**Required action**
Among the entries below, find each line holding "properties" and return it.

**Exercise data**
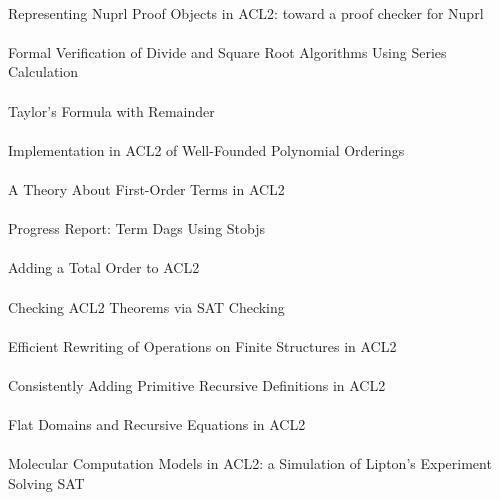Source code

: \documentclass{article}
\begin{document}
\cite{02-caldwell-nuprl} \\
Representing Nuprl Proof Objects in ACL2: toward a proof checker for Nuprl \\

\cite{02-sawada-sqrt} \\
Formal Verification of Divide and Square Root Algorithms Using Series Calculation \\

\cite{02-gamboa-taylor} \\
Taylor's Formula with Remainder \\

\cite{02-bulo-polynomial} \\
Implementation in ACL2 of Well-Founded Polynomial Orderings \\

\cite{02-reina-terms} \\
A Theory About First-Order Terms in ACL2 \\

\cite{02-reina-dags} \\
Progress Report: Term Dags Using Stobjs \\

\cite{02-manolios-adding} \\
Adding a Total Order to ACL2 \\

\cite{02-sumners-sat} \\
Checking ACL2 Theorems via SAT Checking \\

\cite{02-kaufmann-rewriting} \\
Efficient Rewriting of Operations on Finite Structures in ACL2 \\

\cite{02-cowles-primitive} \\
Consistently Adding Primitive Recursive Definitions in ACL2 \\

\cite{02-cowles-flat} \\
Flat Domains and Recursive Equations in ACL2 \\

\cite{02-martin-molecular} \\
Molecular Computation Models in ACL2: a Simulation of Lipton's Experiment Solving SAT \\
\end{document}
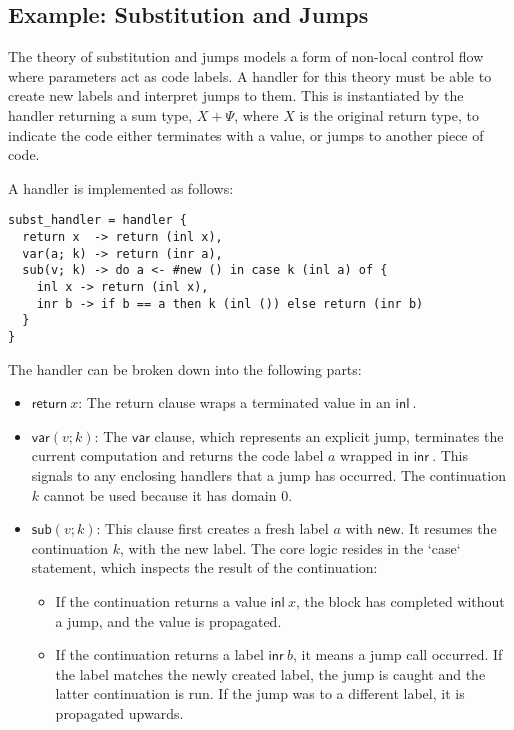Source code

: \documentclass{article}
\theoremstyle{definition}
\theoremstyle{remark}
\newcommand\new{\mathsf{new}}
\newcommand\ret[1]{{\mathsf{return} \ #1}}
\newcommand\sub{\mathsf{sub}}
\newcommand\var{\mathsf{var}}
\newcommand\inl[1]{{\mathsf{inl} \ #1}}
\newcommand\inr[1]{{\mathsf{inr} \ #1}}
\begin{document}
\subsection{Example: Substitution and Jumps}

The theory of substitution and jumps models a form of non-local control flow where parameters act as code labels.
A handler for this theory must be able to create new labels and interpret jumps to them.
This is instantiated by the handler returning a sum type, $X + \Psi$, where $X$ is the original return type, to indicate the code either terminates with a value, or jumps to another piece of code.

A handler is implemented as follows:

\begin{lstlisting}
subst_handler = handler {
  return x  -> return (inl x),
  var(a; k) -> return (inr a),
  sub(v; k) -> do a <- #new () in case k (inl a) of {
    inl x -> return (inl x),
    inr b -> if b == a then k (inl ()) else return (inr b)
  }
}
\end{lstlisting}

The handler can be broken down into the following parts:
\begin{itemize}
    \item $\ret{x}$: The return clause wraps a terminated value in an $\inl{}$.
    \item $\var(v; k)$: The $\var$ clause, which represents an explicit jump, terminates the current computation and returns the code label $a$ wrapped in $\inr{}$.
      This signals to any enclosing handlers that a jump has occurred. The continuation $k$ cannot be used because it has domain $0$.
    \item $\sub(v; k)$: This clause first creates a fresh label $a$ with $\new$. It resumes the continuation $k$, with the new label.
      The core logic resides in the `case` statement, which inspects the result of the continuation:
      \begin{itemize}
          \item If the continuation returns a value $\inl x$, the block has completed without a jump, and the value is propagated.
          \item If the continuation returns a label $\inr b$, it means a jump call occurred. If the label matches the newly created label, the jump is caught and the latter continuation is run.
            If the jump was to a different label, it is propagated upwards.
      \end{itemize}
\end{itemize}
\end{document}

--

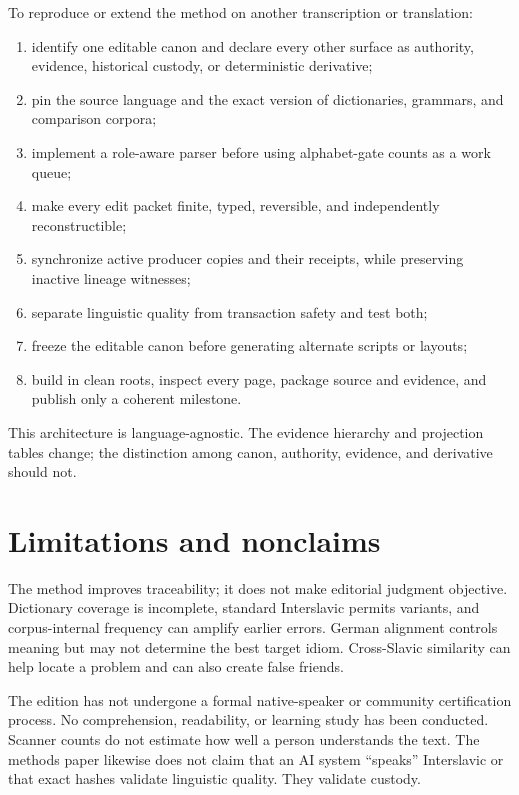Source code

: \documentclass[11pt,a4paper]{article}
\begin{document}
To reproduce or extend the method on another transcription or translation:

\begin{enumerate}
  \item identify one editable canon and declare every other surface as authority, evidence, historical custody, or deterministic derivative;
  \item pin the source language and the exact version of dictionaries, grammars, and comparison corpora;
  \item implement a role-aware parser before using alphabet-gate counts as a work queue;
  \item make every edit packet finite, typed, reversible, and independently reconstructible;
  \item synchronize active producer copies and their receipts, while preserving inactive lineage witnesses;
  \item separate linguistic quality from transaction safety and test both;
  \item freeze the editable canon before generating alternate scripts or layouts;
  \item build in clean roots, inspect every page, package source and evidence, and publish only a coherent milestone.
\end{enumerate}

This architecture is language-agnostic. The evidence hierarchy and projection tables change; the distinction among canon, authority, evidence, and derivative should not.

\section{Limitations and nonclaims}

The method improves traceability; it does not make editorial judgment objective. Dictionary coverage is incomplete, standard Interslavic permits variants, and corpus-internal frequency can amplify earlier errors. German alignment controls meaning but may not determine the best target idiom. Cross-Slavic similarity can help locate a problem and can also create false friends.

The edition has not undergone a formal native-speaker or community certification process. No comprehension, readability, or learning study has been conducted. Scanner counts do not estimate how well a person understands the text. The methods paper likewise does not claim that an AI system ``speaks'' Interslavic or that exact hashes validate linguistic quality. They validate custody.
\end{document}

---

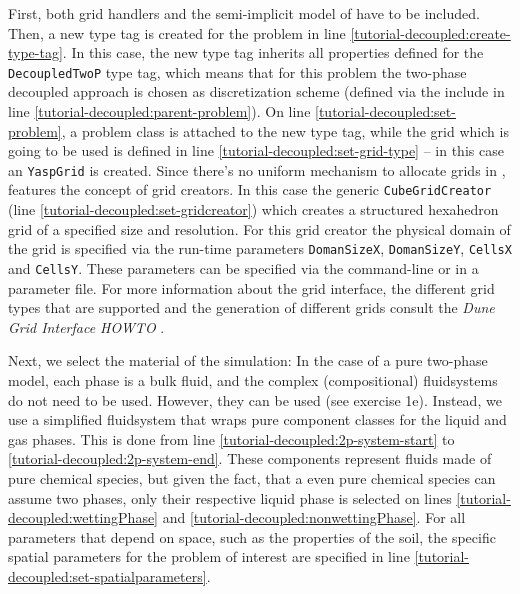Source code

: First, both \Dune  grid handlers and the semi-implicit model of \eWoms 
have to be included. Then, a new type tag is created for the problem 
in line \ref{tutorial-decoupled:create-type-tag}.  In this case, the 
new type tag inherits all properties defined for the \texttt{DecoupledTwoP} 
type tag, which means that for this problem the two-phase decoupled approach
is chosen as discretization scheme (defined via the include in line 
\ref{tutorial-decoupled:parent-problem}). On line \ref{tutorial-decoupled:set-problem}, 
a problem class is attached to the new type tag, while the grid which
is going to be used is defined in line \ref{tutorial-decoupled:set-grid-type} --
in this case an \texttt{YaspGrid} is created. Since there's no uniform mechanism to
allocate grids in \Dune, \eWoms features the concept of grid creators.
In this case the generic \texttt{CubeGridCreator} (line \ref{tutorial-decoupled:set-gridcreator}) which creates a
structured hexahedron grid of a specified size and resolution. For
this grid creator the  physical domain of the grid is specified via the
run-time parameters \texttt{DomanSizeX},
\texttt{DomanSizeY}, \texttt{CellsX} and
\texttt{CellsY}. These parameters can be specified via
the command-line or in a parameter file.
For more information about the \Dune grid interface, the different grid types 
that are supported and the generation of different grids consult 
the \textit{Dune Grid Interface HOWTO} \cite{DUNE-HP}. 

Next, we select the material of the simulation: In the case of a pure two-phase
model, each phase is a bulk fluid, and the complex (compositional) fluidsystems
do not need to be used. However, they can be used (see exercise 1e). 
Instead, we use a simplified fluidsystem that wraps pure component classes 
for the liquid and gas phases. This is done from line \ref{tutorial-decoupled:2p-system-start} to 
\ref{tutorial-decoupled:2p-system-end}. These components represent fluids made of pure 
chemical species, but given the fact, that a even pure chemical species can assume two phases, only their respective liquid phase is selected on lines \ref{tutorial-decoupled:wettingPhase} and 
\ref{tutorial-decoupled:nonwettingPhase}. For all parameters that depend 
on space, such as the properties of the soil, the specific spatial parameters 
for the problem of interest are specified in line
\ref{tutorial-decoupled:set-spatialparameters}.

**Written solution**
new type tag inherits all properties defined for the \texttt{DecoupledTwoP} 
on space, such as the properties of the soil, the specific spatial parameters 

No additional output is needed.